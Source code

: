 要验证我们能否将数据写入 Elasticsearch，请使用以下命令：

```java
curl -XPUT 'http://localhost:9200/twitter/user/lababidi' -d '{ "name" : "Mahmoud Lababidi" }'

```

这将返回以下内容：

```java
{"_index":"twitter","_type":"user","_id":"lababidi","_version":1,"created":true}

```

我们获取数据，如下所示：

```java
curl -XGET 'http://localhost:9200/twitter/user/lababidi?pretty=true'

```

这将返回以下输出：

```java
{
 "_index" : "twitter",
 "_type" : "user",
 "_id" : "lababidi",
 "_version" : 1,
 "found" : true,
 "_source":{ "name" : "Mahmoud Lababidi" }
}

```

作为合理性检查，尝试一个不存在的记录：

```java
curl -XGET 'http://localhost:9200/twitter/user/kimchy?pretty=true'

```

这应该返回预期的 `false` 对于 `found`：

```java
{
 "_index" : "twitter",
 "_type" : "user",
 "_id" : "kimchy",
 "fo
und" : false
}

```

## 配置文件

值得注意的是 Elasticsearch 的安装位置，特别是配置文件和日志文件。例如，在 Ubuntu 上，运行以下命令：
==================================================
# [Problem details]
Copy out each line of the data exactly.

# [Solution to this problem]
Source code

: 要验证我们能否将数据写入 Elasticsearch，请使用以下命令：

```java
curl -XPUT 'http://localhost:9200/twitter/user/lababidi' -d '{ "name" : "Mahmoud Lababidi" }'

```

这将返回以下内容：

```java
{"_index":"twitter","_type":"user","_id":"lababidi","_version":1,"created":true}

```

我们获取数据，如下所示：

```java
curl -XGET 'http://localhost:9200/twitter/user/lababidi?pretty=true'

```

这将返回以下输出：

```java
{
 "_index" : "twitter",
 "_type" : "user",
 "_id" : "lababidi",
 "_version" : 1,
 "found" : true,
 "_source":{ "name" : "Mahmoud Lababidi" }
}

```

作为合理性检查，尝试一个不存在的记录：

```java
curl -XGET 'http://localhost:9200/twitter/user/kimchy?pretty=true'

```

这应该返回预期的 `false` 对于 `found`：

```java
{
 "_index" : "twitter",
 "_type" : "user",
 "_id" : "kimchy",
 "fo
und" : false
}

```

## 配置文件

值得注意的是 Elasticsearch 的安装位置，特别是配置文件和日志文件。例如，在 Ubuntu 上，运行以下命令：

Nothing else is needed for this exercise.